Publié le par Rosalie210

Julian Schnabel (2007)

Le Scaphandre et le Papillon

"Le Comte de Monte-Cristo" écrit en 1845 par Alexandre Dumas fait partie de mes livres préférés depuis l'adolescence. Moins pour son histoire de vengeance que pour la relation qui unit Valentine de Villefort à son grand-père, M. Noirtier, presque entièrement paralysé à la suite d'une attaque sans que son intelligence n'en soit affectée. Elle parvient à établir la communication avec lui grâce à ses clignements de paupière. A l'aide d'un dictionnaire qu'elle récite dans l'ordre alphabétique jusqu'à ce qu'il l'arrête, lettre par lettre, elle peut traduire sa pensée en formant des mots puis des phrases. Un dispositif qui demande beaucoup de temps, d'intuition et de patience mais qui permet à Noirtier de surmonter son impuissance corporelle pour intervenir de façon décisive dans l'intrigue. 

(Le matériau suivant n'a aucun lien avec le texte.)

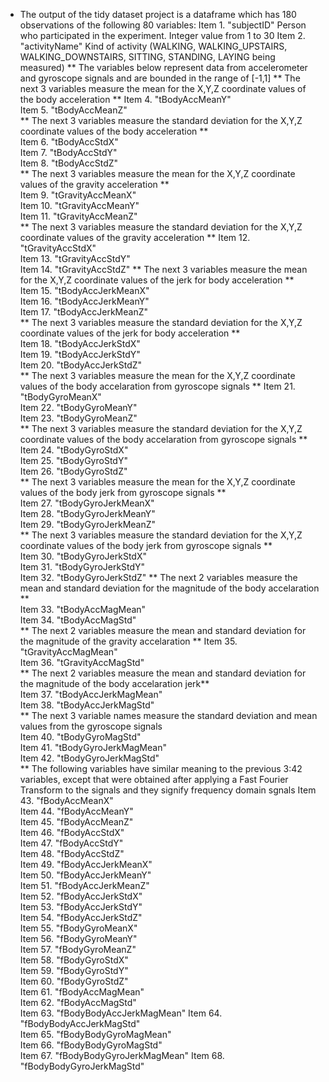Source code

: + The output of the tidy dataset project is a dataframe which has 180 observations of the following 80 variables:
Item 1. "subjectID" 	Person who participated in the experiment. Integer value from 1 to 30
Item 2. "activityName"	Kind of activity (WALKING, WALKING_UPSTAIRS, WALKING_DOWNSTAIRS, SITTING, STANDING, LAYING being measured) 
** The variables below represent data from accelerometer and gyroscope signals and are bounded in the range of [-1,1]
** The next 3 variables measure the mean for the X,Y,Z coordinate values of the body acceleration **
Item 4. "tBodyAccMeanY"            
Item 5. "tBodyAccMeanZ"     
** The next 3 variables measure the standard deviation for the X,Y,Z coordinate values of the body acceleration **       
Item 6. "tBodyAccStdX"            
Item 7. "tBodyAccStdY"             
Item 8. "tBodyAccStdZ"    
** The next 3 variables measure the mean for the X,Y,Z coordinate values of the gravity acceleration **         
Item 9. "tGravityAccMeanX"        
Item 10. "tGravityAccMeanY"         
Item 11. "tGravityAccMeanZ"         
** The next 3 variables measure the standard deviation for the X,Y,Z coordinate values of the gravity acceleration ** 
Item 12. "tGravityAccStdX"         
Item 13. "tGravityAccStdY"          
Item 14. "tGravityAccStdZ" 
** The next 3 variables measure the mean for the X,Y,Z coordinate values of the jerk for body acceleration **       
Item 15. "tBodyAccJerkMeanX"       
Item 16. "tBodyAccJerkMeanY"        
Item 17. "tBodyAccJerkMeanZ"      
** The next 3 variables measure the standard deviation for the X,Y,Z coordinate values of the jerk for body acceleration **   
Item 18. "tBodyAccJerkStdX"        
Item 19. "tBodyAccJerkStdY"         
Item 20. "tBodyAccJerkStdZ"        
** The next 3 variables measure the mean for the X,Y,Z coordinate values of the body accelaration from gyroscope signals ** 
Item 21. "tBodyGyroMeanX"          
Item 22. "tBodyGyroMeanY"           
Item 23. "tBodyGyroMeanZ"     
** The next 3 variables measure the standard deviation for the X,Y,Z coordinate values of the body accelaration from gyroscope signals **      
Item 24. "tBodyGyroStdX"           
Item 25. "tBodyGyroStdY"            
Item 26. "tBodyGyroStdZ"   
** The next 3 variables measure the mean for the X,Y,Z coordinate values of the body jerk from gyroscope signals **   
Item 27. "tBodyGyroJerkMeanX"      
Item 28. "tBodyGyroJerkMeanY"       
Item 29. "tBodyGyroJerkMeanZ"      
** The next 3 variables measure the standard deviation for the X,Y,Z coordinate values of the body jerk from gyroscope signals **  
Item 30. "tBodyGyroJerkStdX"       
Item 31. "tBodyGyroJerkStdY"        
Item 32. "tBodyGyroJerkStdZ"
** The next 2 variables measure the mean and standard deviation for the magnitude of the body accelaration **         
Item 33. "tBodyAccMagMean"         
Item 34. "tBodyAccMagStd"      
** The next 2 variables measure the mean and standard deviation for the magnitude of the gravity accelaration **
Item 35. "tGravityAccMagMean"       
Item 36. "tGravityAccMagStd"  
** The next 2 variables measure the mean and standard deviation for the magnitude of the body accelaration jerk**     
Item 37. "tBodyAccJerkMagMean"      
Item 38. "tBodyAccJerkMagStd"    
** The next 3 variable names measure the standard deviation and mean values from the gyroscope signals   
Item 40. "tBodyGyroMagStd"          
Item 41. "tBodyGyroJerkMagMean"     
Item 42. "tBodyGyroJerkMagStd"    
** The following variables have similar meaning to the previous 3:42 variables, except that were obtained after applying a Fast Fourier Transform to the signals and they signify frequency domain sgnals 
Item 43. "fBodyAccMeanX"            
Item 44. "fBodyAccMeanY"            
Item 45. "fBodyAccMeanZ"           
Item 46. "fBodyAccStdX"             
Item 47. "fBodyAccStdY"             
Item 48. "fBodyAccStdZ"            
Item 49. "fBodyAccJerkMeanX"        
Item 50. "fBodyAccJerkMeanY"        
Item 51. "fBodyAccJerkMeanZ"       
Item 52. "fBodyAccJerkStdX"         
Item 53. "fBodyAccJerkStdY"         
Item 54. "fBodyAccJerkStdZ"        
Item 55. "fBodyGyroMeanX"           
Item 56. "fBodyGyroMeanY"           
Item 57. "fBodyGyroMeanZ"          
Item 58. "fBodyGyroStdX"            
Item 59. "fBodyGyroStdY"            
Item 60. "fBodyGyroStdZ"           
Item 61. "fBodyAccMagMean"          
Item 62. "fBodyAccMagStd"           
Item 63. "fBodyBodyAccJerkMagMean" 
Item 64. "fBodyBodyAccJerkMagStd"   
Item 65. "fBodyBodyGyroMagMean"     
Item 66. "fBodyBodyGyroMagStd"     
Item 67. "fBodyBodyGyroJerkMagMean" 
Item 68. "fBodyBodyGyroJerkMagStd"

Il n'est guère surprenant que "Le Comte de Monte-Cristo'" soit un livre-totem pour Jean-Dominique Bauby (Mathieu Amalric) et Noirtier, son double fictionnel. Ex-rédacteur en chef du magazine "Elle", Bauby fut atteint à la suite d'un accident cardiovasculaire en 1995 du "syndrome de l'enfermement" décrit par Dumas au XIX° siècle, une pathologie neurologique rare diagnostiquée en 1947 qui laissent intactes les facultés intellectuelles et la conscience tout en paralysant entièrement le corps à l'exception des paupières et des yeux. Bauby se décrit ainsi comme un esprit libre (le papillon) dans un corps sarcophage (le scaphandre). Grâce à l'aide décisive de femmes dévouées (une orthophoniste jouée par Marie-Josée Croze et une assistante scripturale jouée par Anne Consigny), il parvient  à rédiger un livre autobiographique (dont le film est l'adaptation) en utilisant les mêmes outils communicationnels artisanaux que Noirtier (depuis l'informatique a permis aux victimes du locked-in syndrome d'écrire leurs textes de façon autonome en enregistrant leurs mouvements d'iris). 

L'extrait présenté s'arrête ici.